After less than 2 months on the market, 1631 E Calle El Cid sold the other day for $1,050,000, from a $1,149,000 list price.
By any measure, a very successful sale. But one that I had bet would never happen, not in this market, and not with financing as squeaky tight and closely scrutinized as it is.
I saw this house when it came on the market in March and it looked like a very nice house and a lot of house for the money – built 2007/5407 sf/5 BDR/3.5 Bth/& just $194/sf@sale. But it also stuck out like a sore thumb.
Looking at the other homes in Santa Catalina Estates, where El Cid is located, the highest sale in the last 5 years was $671,500. With just a few other sales in the $6’s and $5’s, and most of them in the $4’s $3’s & $2’s. And everything for sale and under contract is also in the $4’s, $3’s & $2’s.
A few months ago, buyers I was working with asked me about El Cid, and after giving them the sales/price history for Santa Catalina, along with my opinion of it, they passed on it. As I thought they should. And though I still feel that was the right decision – the basic no-no of buying the biggest house on the block - now that it’s sold, and sold well and quickly, I can’t help wondering.
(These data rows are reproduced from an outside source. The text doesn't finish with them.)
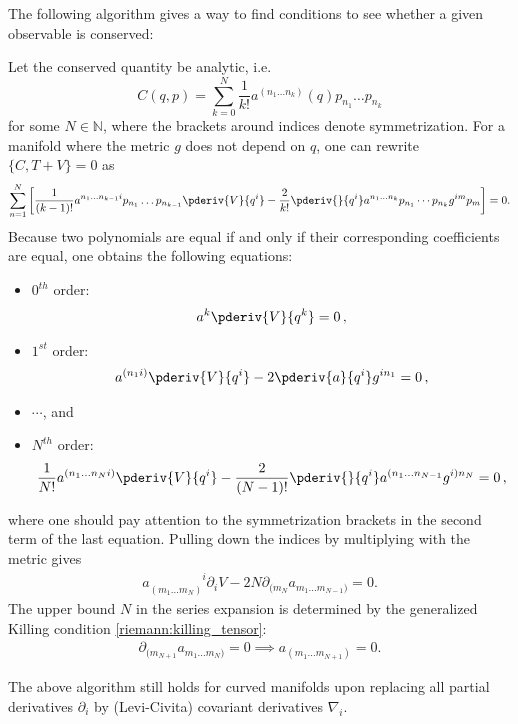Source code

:     The following algorithm gives a way to find conditions to see whether a given observable is conserved:
    \begin{method}
        Let the conserved quantity be analytic, i.e.~\[C(q,p) = \sum_{k=0}^N\frac{1}{k!}a^{(n_1\ldots n_k)}(q)p_{n_1}\ldots p_{n_k}\] for some $N\in\mathbb{N}$, where the brackets around indices denote symmetrization. For a manifold where the metric $g$ does not depend on $q$, one can rewrite $\{C,T+V\} = 0$ as \[\sum_{n=1}^N\left[\frac{1}{(k-1)!}a^{n_1\ldots n_{k-1}i}p_{n_1}\ldots p_{n_{k-1}}\pderiv{V}{q^i} - \frac{2}{k!}\pderiv{}{q^i}a^{n_1\ldots n_k}p_{n_1}\cdots p_{n_k}g^{im}p_m\right] = 0.\] Because two polynomials are equal if and only if their corresponding coefficients are equal, one obtains the following equations:
        \begin{itemize}
            \item $0^{th}$ order:
                \begin{gather}
                    a^k\pderiv{V}{q^k} = 0\,,
                \end{gather}
            \item $1^{st}$ order:
                \begin{gather}
                    a^{(n_1i)}\pderiv{V}{q^i} - 2\pderiv{a}{q^i}g^{in_1} = 0\,,
                \end{gather}
            \item $\cdots$, and
            \item $N^{th}$ order:
                \begin{gather}
                    \frac{1}{N!}a^{(n_1\ldots n_Ni)}\pderiv{V}{q^i} - \frac{2}{(N-1)!}\pderiv{}{q^i}a^{(n_1\ldots n_{N-1}}g^{i)n_N} = 0\,,
                \end{gather}
        \end{itemize}
        where one should pay attention to the symmetrization brackets in the second term of the last equation. Pulling down the indices by multiplying with the metric gives
        \begin{gather}
            a_{(m_1\ldots m_N)}^{\phantom{(m_1\ldots m_N)}i}\partial_iV - 2N\partial_{(m_N}a_{m_1\ldots m_{N-1})} = 0.
        \end{gather}
        The upper bound $N$ in the series expansion is determined by the generalized Killing condition \eqref{riemann:killing_tensor}:
        \begin{gather}
            \partial_{(m_{N+1}}a_{m_1\ldots m_N)} = 0\implies a_{(m_1\ldots m_{N+1})} = 0.
        \end{gather}
    \end{method}
    \begin{remark}
        The above algorithm still holds for curved manifolds upon replacing all partial derivatives $\partial_i$ by (Levi-Civita) covariant derivatives $\nabla_i$.
    \end{remark}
And why now. And how did they manage to get financing. There just aren’t any comps for this kind of sale in Santa Catalina Estates. And coincidentally, just last week a home in Shadow Hills – which borders the south side of Santa Catalina - sold for $1,120,000, breaking the all-time record in there. (see Cha-ching)
A few years ago, sales like this would not have gotten a mention, but it’s difficult to neatly fit them into the scheme of the market we’ve been in lately.